Prostaglandins, catecholamines, and cardiovascular responses to hemorrhage

The effects of prostaglandins (PGE2 and 16,16-dimethyl-PGE1) on epinephrine (E) and norepinephrine (NE) release, in response to a hypotensive stimulus (bleeding 5 ml/300 g), were studied in relation to blood pressure and heart rate responses in the rat. PGE2 (10 micrograms/kg-1 . min-1) and 16,16-dimethyl-PGE1 (1 microgram . kg-1 . min-1) accelerated blood pressure and heart rate recovery rate following acute hemorrhage and increased plasma E and NE levels. Plasma levels of 3-methoxy-4-hydroxyphenylglycol (MHPG) and 3,4-dihydroxyphenylglycol (DHPG) were not affected by PG infusion.
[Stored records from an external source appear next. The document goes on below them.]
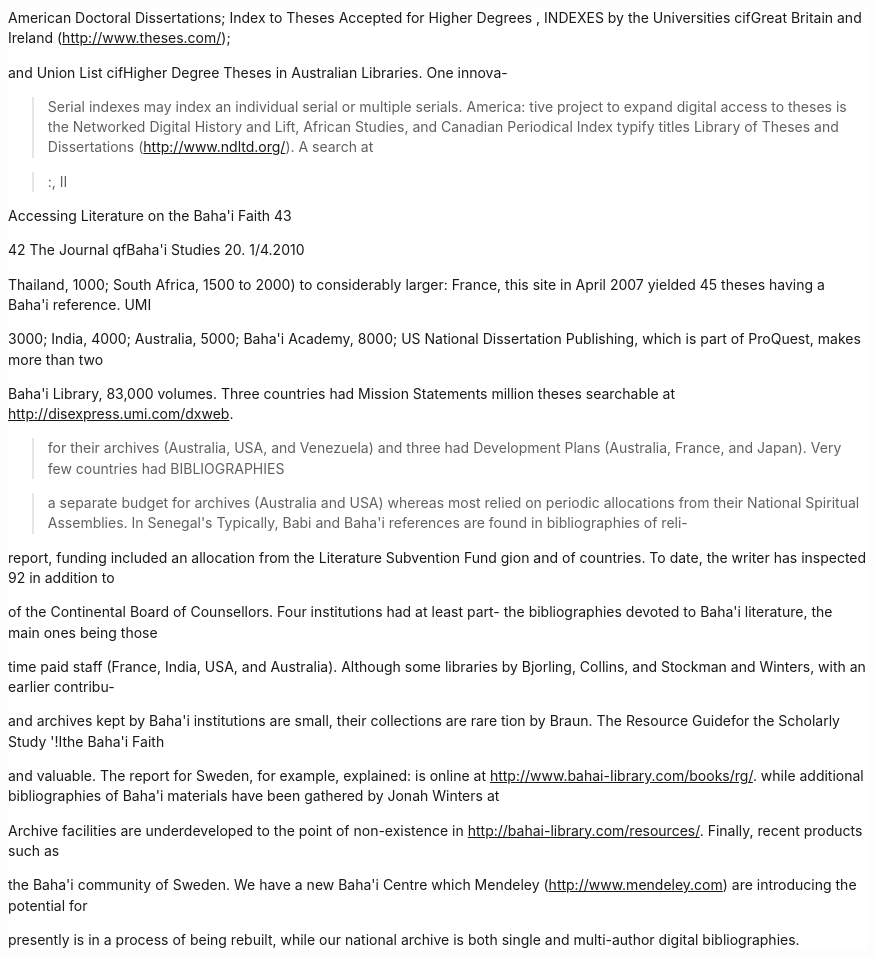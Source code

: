 American Doctoral Dissertations; Index to Theses Accepted for Higher Degrees
,
INDEXES                                         by the Universities cifGreat Britain and Ireland (http://www.theses.com/);

and Union List cifHigher Degree Theses in Australian Libraries. One innova-
> Serial indexes may index an individual serial or multiple serials. America:       tive project to expand digital access to theses is the Networked Digital
> History and Lift, African Studies, and Canadian Periodical Index typify titles    Library of Theses and Dissertations (http://www.ndltd.org/). A search at

> :,
II

Accessing Literature on the Baha'i Faith                  43

42             The Journal qfBaha'i Studies 20. 1/4.2010

Thailand, 1000; South Africa, 1500 to 2000) to considerably larger: France,
this site in April 2007 yielded 45 theses having a Baha'i reference. UMI

3000; India, 4000; Australia, 5000; Baha'i Academy, 8000; US National
Dissertation Publishing, which is part of ProQuest, makes more than two

Baha'i Library, 83,000 volumes. Three countries had Mission Statements
million theses searchable at http://disexpress.umi.com/dxweb.

> for their archives (Australia, USA, and Venezuela) and three had
> Development Plans (Australia, France, and Japan). Very few countries had
BIBLIOGRAPHIES

> a separate budget for archives (Australia and USA) whereas most relied on
> periodic allocations from their National Spiritual Assemblies. In Senegal's
Typically, Babi and Baha'i references are found in bibliographies of reli-

report, funding included an allocation from the Literature Subvention Fund
gion and of countries. To date, the writer has inspected 92 in addition to

of the Continental Board of Counsellors. Four institutions had at least part-
the bibliographies devoted to Baha'i literature, the main ones being those

time paid staff (France, India, USA, and Australia). Although some libraries
by Bjorling, Collins, and Stockman and Winters, with an earlier contribu-

and archives kept by Baha'i institutions are small, their collections are rare
tion by Braun. The Resource Guidefor the Scholarly Study '!Ithe Baha'i Faith

and valuable. The report for Sweden, for example, explained:
is online at http://www.bahai-Iibrary.com/books/rg/. while additional
bibliographies of Baha'i materials have been gathered by Jonah Winters at

Archive facilities are underdeveloped to the point of non-existence in
http://bahai-library.com/resources/. Finally, recent products such as

the Baha'i community of Sweden. We have a new Baha'i Centre which
Mendeley (http://www.mendeley.com) are introducing the potential for

presently is in a process of being rebuilt, while our national archive is
both single and multi-author digital bibliographies.
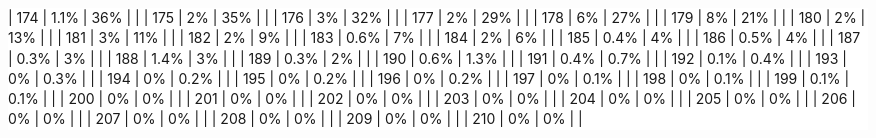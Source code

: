 | 174 | 1.1% | 36% |  |
| 175 | 2% | 35% |  |
| 176 | 3% | 32% |  |
| 177 | 2% | 29% |  |
| 178 | 6% | 27% |  |
| 179 | 8% | 21% |  |
| 180 | 2% | 13% |  |
| 181 | 3% | 11% |  |
| 182 | 2% | 9% |  |
| 183 | 0.6% | 7% |  |
| 184 | 2% | 6% |  |
| 185 | 0.4% | 4% |  |
| 186 | 0.5% | 4% |  |
| 187 | 0.3% | 3% |  |
| 188 | 1.4% | 3% |  |
| 189 | 0.3% | 2% |  |
| 190 | 0.6% | 1.3% |  |
| 191 | 0.4% | 0.7% |  |
| 192 | 0.1% | 0.4% |  |
| 193 | 0% | 0.3% |  |
| 194 | 0% | 0.2% |  |
| 195 | 0% | 0.2% |  |
| 196 | 0% | 0.2% |  |
| 197 | 0% | 0.1% |  |
| 198 | 0% | 0.1% |  |
| 199 | 0.1% | 0.1% |  |
| 200 | 0% | 0% |  |
| 201 | 0% | 0% |  |
| 202 | 0% | 0% |  |
| 203 | 0% | 0% |  |
| 204 | 0% | 0% |  |
| 205 | 0% | 0% |  |
| 206 | 0% | 0% |  |
| 207 | 0% | 0% |  |
| 208 | 0% | 0% |  |
| 209 | 0% | 0% |  |
| 210 | 0% | 0% |  |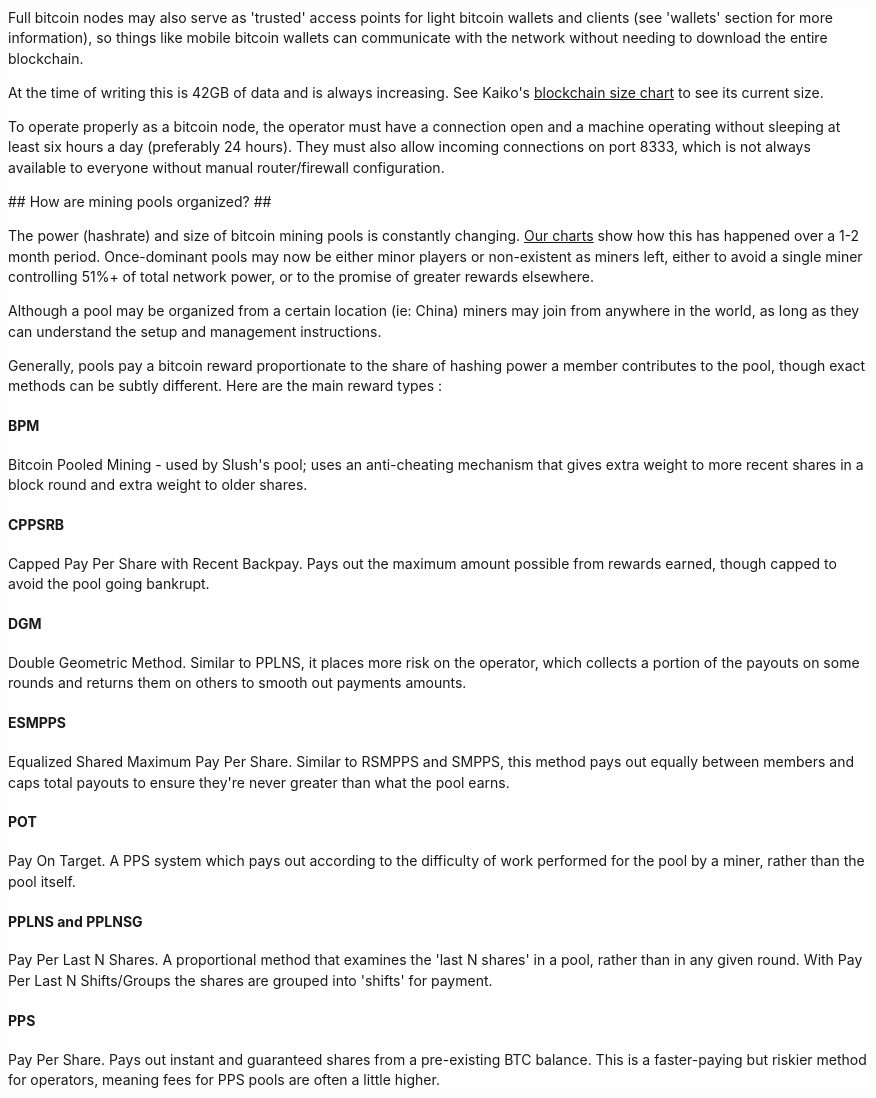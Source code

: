 Full bitcoin nodes may also serve as 'trusted' access points for light bitcoin wallets and clients (see 'wallets' section for more information), so things like mobile bitcoin wallets can communicate with the network without needing to download the entire blockchain.

At the time of writing this is 42GB of data and is always increasing. See Kaiko's [blockchain size chart](https://www.kaiko.com/statistics/blockchain-size) to see its current size.

To operate properly as a bitcoin node, the operator must have a connection open and a machine operating without sleeping at least six hours a day (preferably 24 hours).
They must also allow incoming connections on port 8333, which is not always available to everyone without manual router/firewall configuration.


## How are mining pools organized? ##

The power (hashrate) and size of bitcoin mining pools is constantly changing. [Our charts](https://www.kaiko.com/mining) show how this has happened over a 1-2 month period. Once-dominant pools may now be either minor players or non-existent as miners left, either to avoid a single miner controlling 51%+ of total network power, or to the promise of greater rewards elsewhere.

Although a pool may be organized from a certain location (ie: China) miners may join from anywhere in the world, as long as they can understand the setup and management instructions.

Generally, pools pay a bitcoin reward proportionate to the share of hashing power a member contributes to the pool, though exact methods can be subtly different. Here are the main reward types :

#### BPM ####
Bitcoin Pooled Mining - used by Slush's pool; uses an anti-cheating mechanism that gives extra weight to more recent shares in a block round and extra weight to older shares.

#### CPPSRB ####
Capped Pay Per Share with Recent Backpay. Pays out the maximum amount possible from rewards earned, though capped to avoid the pool going bankrupt.

#### DGM ####
Double Geometric Method. Similar to PPLNS, it places more risk on the operator, which collects a portion of the payouts on some rounds and returns them on others to smooth out payments amounts.

#### ESMPPS ####
Equalized Shared Maximum Pay Per Share. Similar to RSMPPS and SMPPS, this method pays out equally between members and caps total payouts to ensure they're never greater than what the pool earns.

#### POT ####
Pay On Target. A PPS system which pays out according to the difficulty of work performed for the pool by a miner, rather than the pool itself.

#### PPLNS and PPLNSG ####
Pay Per Last N Shares. A proportional method that examines the 'last N shares' in a pool, rather than in any given round. With Pay Per Last N Shifts/Groups the shares are grouped into 'shifts' for payment.

#### PPS ####
Pay Per Share. Pays out instant and guaranteed shares from a pre-existing BTC balance. This is a faster-paying but riskier method for operators, meaning fees for PPS pools are often a little higher.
In bilaterally nephrectomized rats, PGE2 increased plasma levels of E, NE, and DHPG but failed to enhance the blood pressure and had only a mild effect on heart rate recovery following bleeding. In hexamethonium-treated rats, infusion of PGE2 had a small and transient effect on blood pressure recovery, but its effect on the heart rate was not affected; NE and E levels in the plasma of the hexamethonium-treated rats were still higher in the PGE2-infused rats. These studies indicate that in the intact rat, administered PGE potentiate the release of E and NE and facilitate blood pressure and heart rate recovery following acute hemorrhage. The hemodynamic effects of the PGE appear to be mediated by a renal factor whereas the effects of PGE on E and NE response to hemorrhage are independent of the presence of intact kidneys.